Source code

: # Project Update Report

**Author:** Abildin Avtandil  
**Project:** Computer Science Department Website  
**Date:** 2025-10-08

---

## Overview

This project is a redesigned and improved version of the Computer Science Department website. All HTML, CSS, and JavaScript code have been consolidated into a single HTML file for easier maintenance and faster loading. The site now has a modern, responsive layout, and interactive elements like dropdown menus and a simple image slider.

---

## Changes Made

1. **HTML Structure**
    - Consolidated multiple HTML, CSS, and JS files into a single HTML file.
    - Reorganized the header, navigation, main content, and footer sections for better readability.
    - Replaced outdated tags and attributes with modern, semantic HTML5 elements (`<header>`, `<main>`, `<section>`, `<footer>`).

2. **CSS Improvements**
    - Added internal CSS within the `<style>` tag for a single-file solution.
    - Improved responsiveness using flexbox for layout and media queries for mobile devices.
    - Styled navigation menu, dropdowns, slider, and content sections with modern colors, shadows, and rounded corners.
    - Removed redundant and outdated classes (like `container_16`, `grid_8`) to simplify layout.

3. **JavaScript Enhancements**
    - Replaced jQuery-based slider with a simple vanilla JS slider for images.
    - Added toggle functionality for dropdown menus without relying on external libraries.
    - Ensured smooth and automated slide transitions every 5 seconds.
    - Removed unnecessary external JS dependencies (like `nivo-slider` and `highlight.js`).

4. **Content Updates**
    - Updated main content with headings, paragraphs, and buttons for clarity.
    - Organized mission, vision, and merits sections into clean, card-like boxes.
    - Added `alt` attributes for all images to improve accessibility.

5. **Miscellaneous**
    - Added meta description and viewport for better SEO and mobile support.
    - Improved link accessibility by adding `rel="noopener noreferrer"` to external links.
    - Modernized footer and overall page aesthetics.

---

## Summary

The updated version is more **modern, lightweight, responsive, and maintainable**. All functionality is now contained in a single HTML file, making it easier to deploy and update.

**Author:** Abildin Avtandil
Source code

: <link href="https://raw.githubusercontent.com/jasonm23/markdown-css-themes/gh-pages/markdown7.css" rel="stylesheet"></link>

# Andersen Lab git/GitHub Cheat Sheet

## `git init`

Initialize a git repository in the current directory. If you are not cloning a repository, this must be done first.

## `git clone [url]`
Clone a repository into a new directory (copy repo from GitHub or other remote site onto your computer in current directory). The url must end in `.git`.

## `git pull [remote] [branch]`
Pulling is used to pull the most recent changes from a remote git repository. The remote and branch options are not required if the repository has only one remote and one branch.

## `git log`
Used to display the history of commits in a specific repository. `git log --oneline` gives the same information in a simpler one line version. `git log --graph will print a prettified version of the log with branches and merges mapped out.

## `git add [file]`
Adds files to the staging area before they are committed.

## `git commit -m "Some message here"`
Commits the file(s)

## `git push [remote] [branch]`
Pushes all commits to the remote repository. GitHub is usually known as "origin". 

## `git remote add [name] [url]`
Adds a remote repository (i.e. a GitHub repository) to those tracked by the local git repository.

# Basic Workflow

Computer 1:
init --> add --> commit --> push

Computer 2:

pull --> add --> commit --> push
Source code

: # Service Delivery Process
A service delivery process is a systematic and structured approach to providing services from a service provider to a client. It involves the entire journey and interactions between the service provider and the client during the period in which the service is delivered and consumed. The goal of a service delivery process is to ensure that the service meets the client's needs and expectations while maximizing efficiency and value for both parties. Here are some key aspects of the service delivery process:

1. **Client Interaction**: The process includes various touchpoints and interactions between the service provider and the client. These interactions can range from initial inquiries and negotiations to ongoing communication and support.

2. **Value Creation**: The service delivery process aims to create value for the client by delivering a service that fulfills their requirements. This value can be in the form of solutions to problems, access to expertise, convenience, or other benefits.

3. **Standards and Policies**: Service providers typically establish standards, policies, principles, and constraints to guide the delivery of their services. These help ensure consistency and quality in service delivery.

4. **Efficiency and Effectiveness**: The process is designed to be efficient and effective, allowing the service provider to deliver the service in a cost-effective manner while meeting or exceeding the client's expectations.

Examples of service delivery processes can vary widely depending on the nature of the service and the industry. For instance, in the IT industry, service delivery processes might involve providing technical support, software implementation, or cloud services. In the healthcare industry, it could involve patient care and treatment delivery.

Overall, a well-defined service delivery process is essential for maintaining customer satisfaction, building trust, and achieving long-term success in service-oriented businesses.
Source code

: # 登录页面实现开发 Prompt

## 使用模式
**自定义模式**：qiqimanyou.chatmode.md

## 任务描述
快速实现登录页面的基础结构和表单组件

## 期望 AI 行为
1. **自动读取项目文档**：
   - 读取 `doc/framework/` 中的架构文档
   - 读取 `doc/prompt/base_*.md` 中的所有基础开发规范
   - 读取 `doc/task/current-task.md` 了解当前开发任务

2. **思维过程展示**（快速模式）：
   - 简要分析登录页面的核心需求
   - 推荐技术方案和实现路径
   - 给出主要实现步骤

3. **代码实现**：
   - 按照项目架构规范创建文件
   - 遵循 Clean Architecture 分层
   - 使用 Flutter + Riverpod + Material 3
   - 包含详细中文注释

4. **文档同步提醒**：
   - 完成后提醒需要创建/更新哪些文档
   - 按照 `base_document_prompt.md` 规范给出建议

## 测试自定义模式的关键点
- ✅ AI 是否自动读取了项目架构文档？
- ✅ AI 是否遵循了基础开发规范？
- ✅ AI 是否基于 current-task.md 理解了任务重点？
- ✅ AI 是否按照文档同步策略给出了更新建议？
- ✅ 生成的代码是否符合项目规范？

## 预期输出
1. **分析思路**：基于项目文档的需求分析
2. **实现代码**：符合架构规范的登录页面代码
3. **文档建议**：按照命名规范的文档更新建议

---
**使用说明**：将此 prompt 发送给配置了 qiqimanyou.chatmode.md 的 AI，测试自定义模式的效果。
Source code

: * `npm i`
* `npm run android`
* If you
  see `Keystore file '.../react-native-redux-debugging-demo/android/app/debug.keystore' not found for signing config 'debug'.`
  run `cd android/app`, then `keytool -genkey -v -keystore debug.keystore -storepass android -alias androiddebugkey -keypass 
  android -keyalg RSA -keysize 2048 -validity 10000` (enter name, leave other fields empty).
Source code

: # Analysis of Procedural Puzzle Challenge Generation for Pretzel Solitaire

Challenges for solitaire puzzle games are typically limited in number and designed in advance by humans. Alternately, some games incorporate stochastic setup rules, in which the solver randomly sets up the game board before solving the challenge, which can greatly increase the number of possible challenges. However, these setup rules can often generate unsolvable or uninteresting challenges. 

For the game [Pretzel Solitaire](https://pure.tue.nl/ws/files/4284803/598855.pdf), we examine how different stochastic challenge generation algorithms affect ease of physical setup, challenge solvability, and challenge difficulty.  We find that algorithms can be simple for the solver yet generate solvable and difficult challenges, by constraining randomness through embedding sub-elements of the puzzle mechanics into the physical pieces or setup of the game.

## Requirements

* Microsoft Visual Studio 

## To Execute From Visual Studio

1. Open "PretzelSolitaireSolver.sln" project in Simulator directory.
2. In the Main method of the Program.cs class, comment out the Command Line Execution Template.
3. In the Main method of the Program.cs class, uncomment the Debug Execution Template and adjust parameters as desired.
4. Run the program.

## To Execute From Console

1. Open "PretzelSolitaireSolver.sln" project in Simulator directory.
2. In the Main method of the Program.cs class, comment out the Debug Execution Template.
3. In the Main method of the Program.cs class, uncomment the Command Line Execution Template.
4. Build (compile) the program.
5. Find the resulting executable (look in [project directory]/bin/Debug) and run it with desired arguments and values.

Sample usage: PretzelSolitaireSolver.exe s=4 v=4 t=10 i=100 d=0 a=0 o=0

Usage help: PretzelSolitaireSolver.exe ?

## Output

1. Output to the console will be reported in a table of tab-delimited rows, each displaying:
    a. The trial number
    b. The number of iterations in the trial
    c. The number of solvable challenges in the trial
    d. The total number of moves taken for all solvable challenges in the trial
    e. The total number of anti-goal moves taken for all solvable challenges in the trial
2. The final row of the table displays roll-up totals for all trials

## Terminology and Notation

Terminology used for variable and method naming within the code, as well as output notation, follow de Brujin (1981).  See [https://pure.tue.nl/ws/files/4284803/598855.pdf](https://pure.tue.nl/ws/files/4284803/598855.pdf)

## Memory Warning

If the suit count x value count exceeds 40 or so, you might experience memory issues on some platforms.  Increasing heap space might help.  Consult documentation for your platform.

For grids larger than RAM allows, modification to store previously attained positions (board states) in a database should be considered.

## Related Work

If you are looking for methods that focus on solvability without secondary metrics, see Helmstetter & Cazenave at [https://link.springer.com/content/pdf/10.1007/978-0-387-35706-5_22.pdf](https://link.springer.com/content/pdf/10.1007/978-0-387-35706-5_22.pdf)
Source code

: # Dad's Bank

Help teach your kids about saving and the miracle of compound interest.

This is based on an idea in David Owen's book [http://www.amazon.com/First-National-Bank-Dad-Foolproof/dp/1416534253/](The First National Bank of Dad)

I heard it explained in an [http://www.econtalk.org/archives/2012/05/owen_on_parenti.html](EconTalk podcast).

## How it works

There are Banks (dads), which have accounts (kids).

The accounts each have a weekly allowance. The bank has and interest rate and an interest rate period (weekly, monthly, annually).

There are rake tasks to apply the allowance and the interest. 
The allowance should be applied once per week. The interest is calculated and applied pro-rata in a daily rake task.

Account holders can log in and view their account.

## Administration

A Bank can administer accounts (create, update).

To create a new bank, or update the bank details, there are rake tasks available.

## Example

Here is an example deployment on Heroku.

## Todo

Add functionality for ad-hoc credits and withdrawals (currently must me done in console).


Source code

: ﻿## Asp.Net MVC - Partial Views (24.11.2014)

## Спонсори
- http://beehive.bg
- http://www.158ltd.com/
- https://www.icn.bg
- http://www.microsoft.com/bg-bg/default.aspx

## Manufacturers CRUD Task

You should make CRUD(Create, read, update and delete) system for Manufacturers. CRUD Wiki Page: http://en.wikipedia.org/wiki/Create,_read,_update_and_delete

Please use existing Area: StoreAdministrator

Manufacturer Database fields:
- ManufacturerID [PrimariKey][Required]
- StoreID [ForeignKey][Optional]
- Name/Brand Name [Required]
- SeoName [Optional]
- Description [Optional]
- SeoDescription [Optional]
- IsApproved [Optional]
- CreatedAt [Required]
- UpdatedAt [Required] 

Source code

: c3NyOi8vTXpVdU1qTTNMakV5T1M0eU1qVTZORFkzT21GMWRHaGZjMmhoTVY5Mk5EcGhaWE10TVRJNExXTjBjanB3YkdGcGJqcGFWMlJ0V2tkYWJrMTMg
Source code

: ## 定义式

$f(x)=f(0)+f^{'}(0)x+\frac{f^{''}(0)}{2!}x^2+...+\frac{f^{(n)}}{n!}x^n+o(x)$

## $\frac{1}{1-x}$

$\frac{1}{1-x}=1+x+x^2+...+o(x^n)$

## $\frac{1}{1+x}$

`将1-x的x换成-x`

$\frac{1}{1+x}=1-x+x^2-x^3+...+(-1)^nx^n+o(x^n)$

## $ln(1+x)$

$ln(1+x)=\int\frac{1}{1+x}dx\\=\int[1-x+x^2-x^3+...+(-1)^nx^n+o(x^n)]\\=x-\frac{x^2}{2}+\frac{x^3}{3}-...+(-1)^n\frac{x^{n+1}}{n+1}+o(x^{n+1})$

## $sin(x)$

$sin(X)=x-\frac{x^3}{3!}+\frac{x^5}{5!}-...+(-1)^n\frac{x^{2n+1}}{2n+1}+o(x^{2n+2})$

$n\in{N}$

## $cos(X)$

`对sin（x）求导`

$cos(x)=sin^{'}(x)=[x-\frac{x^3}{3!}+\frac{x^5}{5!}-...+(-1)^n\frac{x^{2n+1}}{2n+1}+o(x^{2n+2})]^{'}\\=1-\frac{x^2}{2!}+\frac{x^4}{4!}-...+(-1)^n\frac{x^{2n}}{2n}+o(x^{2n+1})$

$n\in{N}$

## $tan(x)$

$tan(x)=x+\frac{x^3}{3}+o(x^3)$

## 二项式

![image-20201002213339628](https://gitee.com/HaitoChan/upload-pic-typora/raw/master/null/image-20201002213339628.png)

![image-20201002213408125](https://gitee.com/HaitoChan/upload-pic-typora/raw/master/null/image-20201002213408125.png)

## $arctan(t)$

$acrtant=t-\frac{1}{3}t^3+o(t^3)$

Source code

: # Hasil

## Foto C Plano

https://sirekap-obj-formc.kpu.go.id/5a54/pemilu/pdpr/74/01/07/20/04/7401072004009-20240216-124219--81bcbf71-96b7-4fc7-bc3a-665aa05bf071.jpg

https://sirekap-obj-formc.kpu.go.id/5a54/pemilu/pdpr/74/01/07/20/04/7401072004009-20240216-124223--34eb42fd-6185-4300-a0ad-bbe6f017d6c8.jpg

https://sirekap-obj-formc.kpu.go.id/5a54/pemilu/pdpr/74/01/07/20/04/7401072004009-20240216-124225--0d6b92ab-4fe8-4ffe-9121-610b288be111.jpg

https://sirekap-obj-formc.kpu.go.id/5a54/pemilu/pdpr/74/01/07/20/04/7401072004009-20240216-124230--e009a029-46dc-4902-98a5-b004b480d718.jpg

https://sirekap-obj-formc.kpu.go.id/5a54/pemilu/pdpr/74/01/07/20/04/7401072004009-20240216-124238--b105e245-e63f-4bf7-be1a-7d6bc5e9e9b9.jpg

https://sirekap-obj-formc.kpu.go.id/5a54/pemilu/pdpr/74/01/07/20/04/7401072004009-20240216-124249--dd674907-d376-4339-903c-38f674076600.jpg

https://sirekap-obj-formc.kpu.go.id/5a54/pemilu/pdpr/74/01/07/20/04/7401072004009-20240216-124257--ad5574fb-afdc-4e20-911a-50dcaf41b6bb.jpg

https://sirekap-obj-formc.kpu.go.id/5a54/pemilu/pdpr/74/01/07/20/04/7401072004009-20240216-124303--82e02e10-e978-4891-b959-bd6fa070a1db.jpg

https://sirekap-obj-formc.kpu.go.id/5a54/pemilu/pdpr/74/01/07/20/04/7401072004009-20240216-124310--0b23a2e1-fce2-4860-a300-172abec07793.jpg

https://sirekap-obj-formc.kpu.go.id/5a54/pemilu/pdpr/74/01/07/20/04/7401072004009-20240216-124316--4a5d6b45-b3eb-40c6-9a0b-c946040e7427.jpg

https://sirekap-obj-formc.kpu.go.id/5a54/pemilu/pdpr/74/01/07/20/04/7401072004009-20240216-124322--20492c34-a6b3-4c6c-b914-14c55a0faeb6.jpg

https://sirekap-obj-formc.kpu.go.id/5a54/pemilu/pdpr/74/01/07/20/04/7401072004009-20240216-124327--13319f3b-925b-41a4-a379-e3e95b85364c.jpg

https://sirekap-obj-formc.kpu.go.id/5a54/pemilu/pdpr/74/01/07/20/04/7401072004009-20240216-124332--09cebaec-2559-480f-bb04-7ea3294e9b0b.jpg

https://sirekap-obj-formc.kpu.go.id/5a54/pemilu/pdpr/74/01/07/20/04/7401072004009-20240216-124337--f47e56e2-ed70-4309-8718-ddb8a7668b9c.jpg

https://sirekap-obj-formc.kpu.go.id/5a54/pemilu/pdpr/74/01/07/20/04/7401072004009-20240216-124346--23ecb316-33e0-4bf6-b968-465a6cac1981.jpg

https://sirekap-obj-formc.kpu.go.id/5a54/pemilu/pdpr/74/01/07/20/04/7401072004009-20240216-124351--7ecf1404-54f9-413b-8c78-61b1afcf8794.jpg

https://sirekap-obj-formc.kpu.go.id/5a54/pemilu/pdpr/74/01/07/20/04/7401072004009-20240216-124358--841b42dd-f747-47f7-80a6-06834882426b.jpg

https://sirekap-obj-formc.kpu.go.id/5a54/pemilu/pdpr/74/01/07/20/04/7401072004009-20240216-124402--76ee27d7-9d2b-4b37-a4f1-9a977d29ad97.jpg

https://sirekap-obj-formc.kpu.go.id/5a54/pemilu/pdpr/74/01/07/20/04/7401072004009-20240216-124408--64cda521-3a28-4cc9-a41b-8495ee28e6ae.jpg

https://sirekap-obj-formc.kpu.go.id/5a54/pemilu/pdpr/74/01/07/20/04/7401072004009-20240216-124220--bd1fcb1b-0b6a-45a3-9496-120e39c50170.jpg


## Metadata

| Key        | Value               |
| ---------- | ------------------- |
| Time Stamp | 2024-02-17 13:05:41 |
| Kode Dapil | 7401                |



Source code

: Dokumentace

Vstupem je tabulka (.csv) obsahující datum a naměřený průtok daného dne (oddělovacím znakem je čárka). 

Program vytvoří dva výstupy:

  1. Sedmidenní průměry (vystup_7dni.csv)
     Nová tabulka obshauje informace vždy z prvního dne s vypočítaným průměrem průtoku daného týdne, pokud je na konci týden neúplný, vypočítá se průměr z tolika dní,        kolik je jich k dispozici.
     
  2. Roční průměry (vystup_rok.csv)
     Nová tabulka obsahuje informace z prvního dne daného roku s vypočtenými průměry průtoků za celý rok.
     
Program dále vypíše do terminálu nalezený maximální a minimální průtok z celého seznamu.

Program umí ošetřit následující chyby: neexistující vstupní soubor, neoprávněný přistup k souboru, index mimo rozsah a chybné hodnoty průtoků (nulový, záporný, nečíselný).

★ ★ ★ ★ ★ ★ ★

GOAL OF THE EXERCISE | Repeat each line of the data above, exactly as it appears, from the first through the line that contains "## Overview".

RESULT |
Source code

: # Project Update Report

**Author:** Abildin Avtandil  
**Project:** Computer Science Department Website  
**Date:** 2025-10-08

---

## Overview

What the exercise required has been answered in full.